Home / server / Questions / 661116
Accepted
brendan
Asked: 2015-01-21 20:47:52 +0800 CST

Why does my Apache access log timestamp sometimes go backwards?

  • 772

I noticed that in my Apache log (actually Oracle's branded HTTP Server, which is really Apache) the timestamp of the lines sometimes goes down, instead of up.
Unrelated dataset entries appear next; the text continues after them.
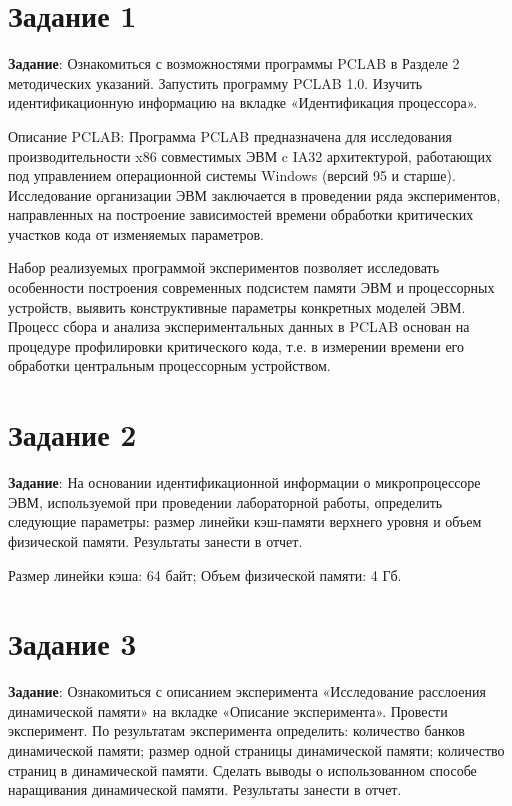 \setcounter{chapter}{1}

\section*{Задание 1}

\textbf{Задание}: Ознакомиться с возможностями программы PCLAB в Разделе 2 методических указаний. Запустить программу PCLAB 1.0. Изучить идентификационную информацию на вкладке «Идентификация процессора». 

Описание PCLAB: Программа PCLAB предназначена для исследования производительности x86 совместимых ЭВМ c IA32 архитектурой, работающих под управлением операционной системы Windows (версий 95 и старше). Исследование организации ЭВМ заключается в проведении ряда экспериментов, направленных на построение зависимостей времени обработки критических участков кода от изменяемых параметров. 

Набор реализуемых программой экспериментов позволяет исследовать особенности построения современных подсистем памяти ЭВМ и процессорных устройств, выявить конструктивные параметры конкретных моделей ЭВМ. Процесс сбора и анализа экспериментальных данных в PCLAB основан на процедуре профилировки критического кода, т.е. в измерении времени его обработки центральным процессорным устройством.

\section*{Задание 2}

\textbf{Задание}: На основании идентификационной информации о микропроцессоре ЭВМ, используемой при проведении лабораторной работы, определить следующие параметры: размер линейки кэш-памяти верхнего уровня и объем физической памяти. Результаты занести в отчет.

Размер линейки кэша: 64 байт;
Объем физической памяти: 4 Гб.

\section*{Задание 3}

\textbf{Задание}: Ознакомиться с описанием эксперимента «Исследование расслоения динамической памяти» на вкладке «Описание эксперимента». Провести эксперимент. По результатам эксперимента определить: количество банков динамической памяти; размер одной страницы динамической памяти; количество страниц в динамической памяти. Сделать выводы о использованном способе наращивания динамической памяти. Результаты занести в отчет.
Here is an example:

1.2.3.4 - - [16/Dec/2014:**13:22:46** +1100] "POST /cas/v1/tickets/TGT-4830717-K5FWqTeJfIajdbae0Zbc1hqSOREWG92fybtLKYtdufKve16Uou-cas-1.2.3.4-2 HTTP/1.1" 200 60 
1.2.3.4 - - [16/Dec/2014:**13:12:42** +1100] "POST /self-service/api/account/verification/residential HTTP/1.1" 400 0 
1.2.3.4 - - [16/Dec/2014:13:12:15 +1100] "GET /self-service/api/accounts/38909 HTTP/1.1" 404 0 
1.2.3.4 - - [16/Dec/2014:13:20:46 +1100] "GET /self-service/oamCallback?authn_try_count=1&contextType=external&username=string&contextValue=%2Foam&password=sercure_string&challenge_url=https%3A%2F%2Fwww.xxx.com.au%2Fmyaccount%2FoamCallback&request_id=-3108004070152329208&p_error_code=OAM-2&p_error_codes_list=OAM-2&locale=en_US&resource_url=https%253A%252F%252Fwww.xxx.com.au%252Fmyaccount%252Fapi%252Fprofile HTTP/1.1" 401 70 
1.2.3.4 - - [16/Dec/2014:13:22:46 +1100] "GET /cas/proxyValidate?&ticket=ST-4830713-csoZibAECToKVXXYTIVS-cas-1.2.3.4-2&service=http%3A%2F%2F1.2.3.4%3A7002%2Fservlet%2FREST%2Fsites%2FxxxQuotes%2Ftypes%2FPage%2Fassets%2F1343354161974 HTTP/1.1" 200 704

See how line 2 has a time of nearly 10 minutes earlier than line 1?

Is that normal?

Or if not, any idea what causes it?

apache-2.2

2 Answers

  1. No, not it is not "normal" in the sense that they should be in monotonic growth.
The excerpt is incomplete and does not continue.